__What is expected__.
Copy exactly the line that contains "Details of a" plus all remaining lines of the data, and leave out every line before it.

__Input records__.

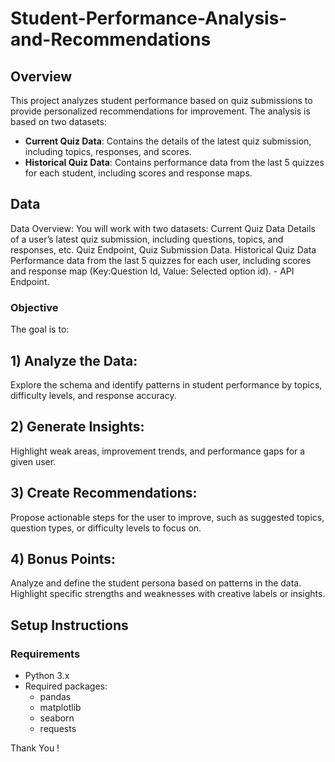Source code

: # Student-Performance-Analysis-and-Recommendations

## Overview

This project analyzes student performance based on quiz submissions to provide personalized recommendations for improvement. The analysis is based on two datasets:
- **Current Quiz Data**: Contains the details of the latest quiz submission, including topics, responses, and scores.
- **Historical Quiz Data**: Contains performance data from the last 5 quizzes for each student, including scores and response maps.

## Data
Data Overview:
You will work with two datasets:
Current Quiz Data
Details of a user’s latest quiz submission, including questions, topics, and responses, etc. Quiz Endpoint, Quiz Submission Data.
Historical Quiz Data 
Performance data from the last 5 quizzes for each user, including scores and  response map (Key:Question Id, Value: Selected option id).  - API Endpoint.

### Objective
The goal is to:
## 1) Analyze the Data:
Explore the schema and identify patterns in student performance by topics, difficulty levels, and response accuracy.
## 2) Generate Insights:
Highlight weak areas, improvement trends, and performance gaps for a given user.
## 3) Create Recommendations:
Propose actionable steps for the user to improve, such as suggested topics, question types, or difficulty levels to focus on.
## 4) Bonus Points:
Analyze and define the student persona based on patterns in the data.
Highlight specific strengths and weaknesses with creative labels or insights.

## Setup Instructions

### Requirements

- Python 3.x
- Required packages:
  - pandas
  - matplotlib
  - seaborn
  - requests 


Thank You !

__Your solution__.
Details of a user’s latest quiz submission, including questions, topics, and responses, etc. Quiz Endpoint, Quiz Submission Data.
Historical Quiz Data 
Performance data from the last 5 quizzes for each user, including scores and  response map (Key:Question Id, Value: Selected option id).  - API Endpoint.

### Objective
The goal is to:
## 1) Analyze the Data:
Explore the schema and identify patterns in student performance by topics, difficulty levels, and response accuracy.
## 2) Generate Insights:
Highlight weak areas, improvement trends, and performance gaps for a given user.
## 3) Create Recommendations:
Propose actionable steps for the user to improve, such as suggested topics, question types, or difficulty levels to focus on.
## 4) Bonus Points:
Analyze and define the student persona based on patterns in the data.
Highlight specific strengths and weaknesses with creative labels or insights.

## Setup Instructions

### Requirements

- Python 3.x
- Required packages:
  - pandas
  - matplotlib
  - seaborn
  - requests 


Thank You !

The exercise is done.